Is it possible to predict a film’s barrier performance before vacuum metallizing? Part 3 of 3

By Dr. Charles A. Bishop 
  
Justifying ROI for better barrier    

This is not something typically done because of the cost of installing the equipment to scan and measure the film-surface quality and clean it is significant, particularly if it has to match the normal operating speed. Where the film supplier also takes the film downstream and metallizes their own film, the cost might be more easily absorbed. If they are able to reproducibly produce a cleaner film than anyone else, they will, in theory, have a justification to charge a premium for the film which could offset cost. In reality this may not be the case. The size and number of particulates is so high that even if these were reduced by a factor of 10 the improvement in the barrier performance would still be only marginal. It would only be if the reduction in the particulate-surface contamination were reduced a 1000-fold, or more, that significant barrier improvements would result. 

With this in mind it is not surprising that there is not a rush to install measuring and cleaning stations if all they can expect is a marginal improvement. 

As a low-cost alternative, unwinding a roll and cutting samples to measure and size the number of particles per unit area also could be correlated with the barrier performance. This, in theory, should give a similar result, but the error is likely to be greater as when the roll is unwound there will be an increase in the triboelectric charge on the surface which can attract more airborne particles to the surface. In addition, when the sample is cut out of the web, the cutting process will generate particles that may also increase the number of particles on the surface. This may make the samples unrepresentative of the bulk of the roll. This extra contamination may be somewhat reproducible and so may result in only an offset between this static measurement of surface contamination compared to the on-line dynamic measurement of contamination.  

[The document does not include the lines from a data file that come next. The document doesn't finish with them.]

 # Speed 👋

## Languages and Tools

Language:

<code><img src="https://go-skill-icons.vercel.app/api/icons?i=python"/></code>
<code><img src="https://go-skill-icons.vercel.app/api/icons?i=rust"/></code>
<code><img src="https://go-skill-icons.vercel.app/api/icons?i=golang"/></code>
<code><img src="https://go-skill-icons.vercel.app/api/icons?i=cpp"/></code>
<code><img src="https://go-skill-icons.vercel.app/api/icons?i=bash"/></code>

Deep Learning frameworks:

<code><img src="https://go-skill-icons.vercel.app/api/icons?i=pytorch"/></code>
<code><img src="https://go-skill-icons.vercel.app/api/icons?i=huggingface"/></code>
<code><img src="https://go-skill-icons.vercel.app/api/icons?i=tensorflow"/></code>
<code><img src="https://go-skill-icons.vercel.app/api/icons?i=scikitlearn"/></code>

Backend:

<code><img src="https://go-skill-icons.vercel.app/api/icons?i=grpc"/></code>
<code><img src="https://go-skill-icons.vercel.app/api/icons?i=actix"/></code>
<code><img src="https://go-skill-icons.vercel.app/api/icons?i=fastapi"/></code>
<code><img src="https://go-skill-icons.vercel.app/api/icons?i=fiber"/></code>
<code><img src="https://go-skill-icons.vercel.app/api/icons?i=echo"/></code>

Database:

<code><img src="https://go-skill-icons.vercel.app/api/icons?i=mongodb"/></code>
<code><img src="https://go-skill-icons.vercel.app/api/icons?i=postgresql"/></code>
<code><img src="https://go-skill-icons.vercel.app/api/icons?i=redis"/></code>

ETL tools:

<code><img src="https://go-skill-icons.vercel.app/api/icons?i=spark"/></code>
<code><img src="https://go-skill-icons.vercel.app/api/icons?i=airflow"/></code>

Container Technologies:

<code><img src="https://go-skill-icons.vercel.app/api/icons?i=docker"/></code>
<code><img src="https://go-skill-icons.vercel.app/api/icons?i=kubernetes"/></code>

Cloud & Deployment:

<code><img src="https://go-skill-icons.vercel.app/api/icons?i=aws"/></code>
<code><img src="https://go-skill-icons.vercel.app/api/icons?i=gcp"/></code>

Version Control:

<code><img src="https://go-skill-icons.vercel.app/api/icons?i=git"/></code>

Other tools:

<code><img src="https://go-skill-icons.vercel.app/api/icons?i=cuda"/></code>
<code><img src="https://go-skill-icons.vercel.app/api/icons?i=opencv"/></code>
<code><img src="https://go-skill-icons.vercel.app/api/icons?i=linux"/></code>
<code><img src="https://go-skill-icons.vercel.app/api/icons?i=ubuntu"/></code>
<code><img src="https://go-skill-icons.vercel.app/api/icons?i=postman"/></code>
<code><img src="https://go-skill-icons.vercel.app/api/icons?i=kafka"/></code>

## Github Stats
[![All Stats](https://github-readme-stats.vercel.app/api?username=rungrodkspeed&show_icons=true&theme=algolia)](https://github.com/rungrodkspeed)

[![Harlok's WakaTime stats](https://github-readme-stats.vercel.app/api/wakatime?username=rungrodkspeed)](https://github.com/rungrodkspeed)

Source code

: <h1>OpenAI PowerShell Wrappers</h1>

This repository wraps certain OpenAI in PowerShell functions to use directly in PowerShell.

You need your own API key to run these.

As even this low-cost approach would take time, effort and may have big errors in the results, it is hardly surprising that even this method of film evaluation is not routinely done, and so films are coated first and somewhere downstream will then have the barrier performance measured.  

​I will be interested to see if this “measure and predict” approach is adopted for the production of barrier coatings. No doubt it will be adopted if there is perceived to be sufficient cost benefit in making the change, although this looks to have the hurdle of someone’s cost for someone else’s benefit.